[Start of section]

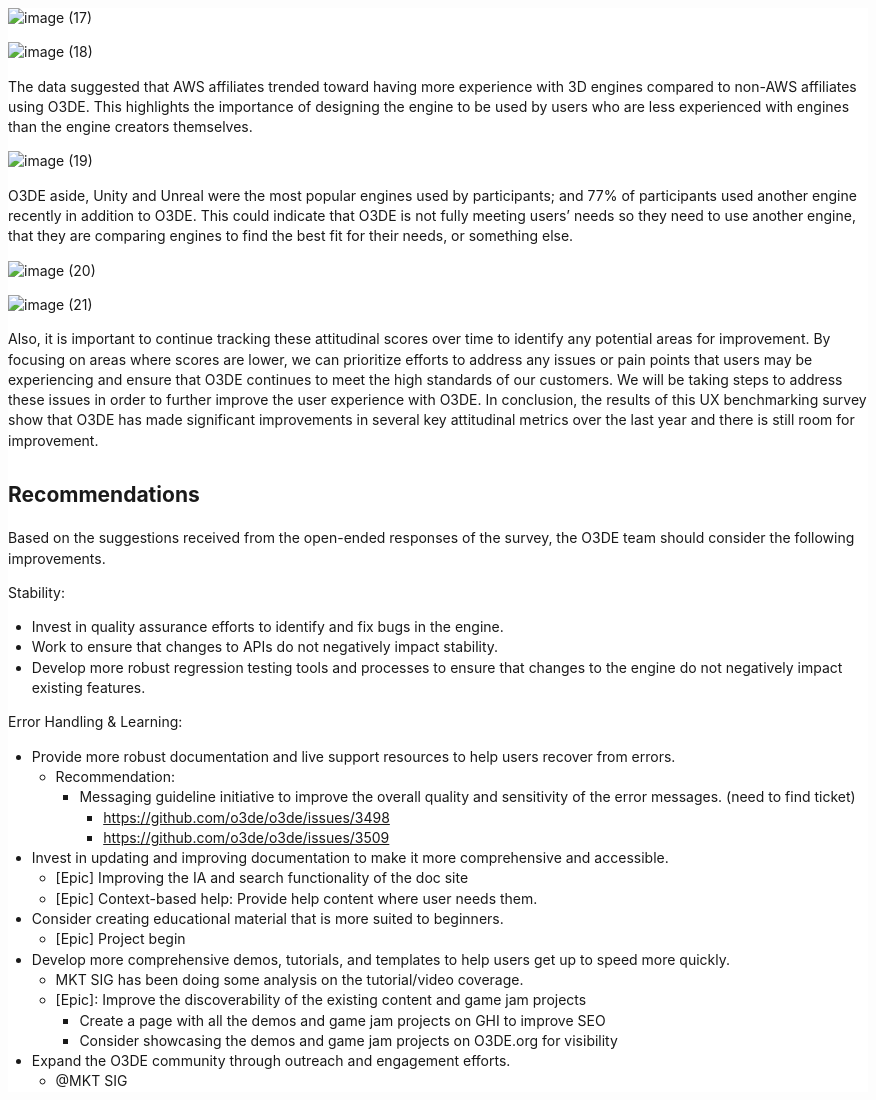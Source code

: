 <img width="446" alt="image (17)" src="https://github.com/o3de/sig-ui-ux/assets/75449675/c2681d76-2eea-4c0f-a467-82b158fe0039">

![image (18)](https://github.com/o3de/sig-ui-ux/assets/75449675/d06ff67d-07b7-401a-8f4f-6b7714ffa4cc)


The data suggested that AWS affiliates trended toward having more experience with 3D engines compared to non-AWS affiliates using O3DE. This highlights the importance of designing the engine to be used by users who are less experienced with engines than the engine creators themselves.

<img width="443" alt="image (19)" src="https://github.com/o3de/sig-ui-ux/assets/75449675/ee09dab8-5111-4ba6-b37d-18e342c9eb23">


O3DE aside, Unity and Unreal were the most popular engines used by participants; and 77% of participants used another engine recently in addition to O3DE. This could indicate that O3DE is not fully meeting users’ needs so they need to use another engine, that they are comparing engines to find the best fit for their needs, or something else.

<img width="445" alt="image (20)" src="https://github.com/o3de/sig-ui-ux/assets/75449675/53397dec-72fa-4232-a947-50021381eb03">

![image (21)](https://github.com/o3de/sig-ui-ux/assets/75449675/1584f32a-475a-4d73-88d4-ebe15ee29e13)


Also, it is important to continue tracking these attitudinal scores over time to identify any potential areas for improvement. By focusing on areas where scores are lower, we can prioritize efforts to address any issues or pain points that users may be experiencing and ensure that O3DE continues to meet the high standards of our customers. We will be taking steps to address these issues in order to further improve the user experience with O3DE. In conclusion, the results of this UX benchmarking survey show that O3DE has made significant improvements in several key attitudinal metrics over the last year and there is still room for improvement.


## Recommendations

Based on the suggestions received from the open-ended responses of the survey, the O3DE team should consider the following improvements.

Stability:

* Invest in quality assurance efforts to identify and fix bugs in the engine.
* Work to ensure that changes to APIs do not negatively impact stability.
* Develop more robust regression testing tools and processes to ensure that changes to the engine do not negatively impact existing features.

Error Handling & Learning:

* Provide more robust documentation and live support resources to help users recover from errors.
    * Recommendation:
        * Messaging guideline initiative to improve the overall quality and sensitivity of the error messages. (need to find ticket)
            * https://github.com/o3de/o3de/issues/3498
            * https://github.com/o3de/o3de/issues/3509
* Invest in updating and improving documentation to make it more comprehensive and accessible. 
    * [Epic] Improving the IA and search functionality of the doc site
    * [Epic] Context-based help: Provide help content where user needs them.
* Consider creating educational material that is more suited to beginners.
    * [Epic] Project begin
* Develop more comprehensive demos, tutorials, and templates to help users get up to speed more quickly.
    * MKT SIG has been doing some analysis on the tutorial/video coverage.
    * [Epic]: Improve the discoverability of the existing content and game jam projects
        * Create a page with all the demos and game jam projects on GHI to improve SEO
        * Consider showcasing the demos and game jam projects on O3DE.org for visibility
* Expand the O3DE community through outreach and engagement efforts.
    * @MKT SIG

[End of section]

Problem: What lines above mention "documentation"? Copy each one.

Response below:
* Provide more robust documentation and live support resources to help users recover from errors.
* Invest in updating and improving documentation to make it more comprehensive and accessible. 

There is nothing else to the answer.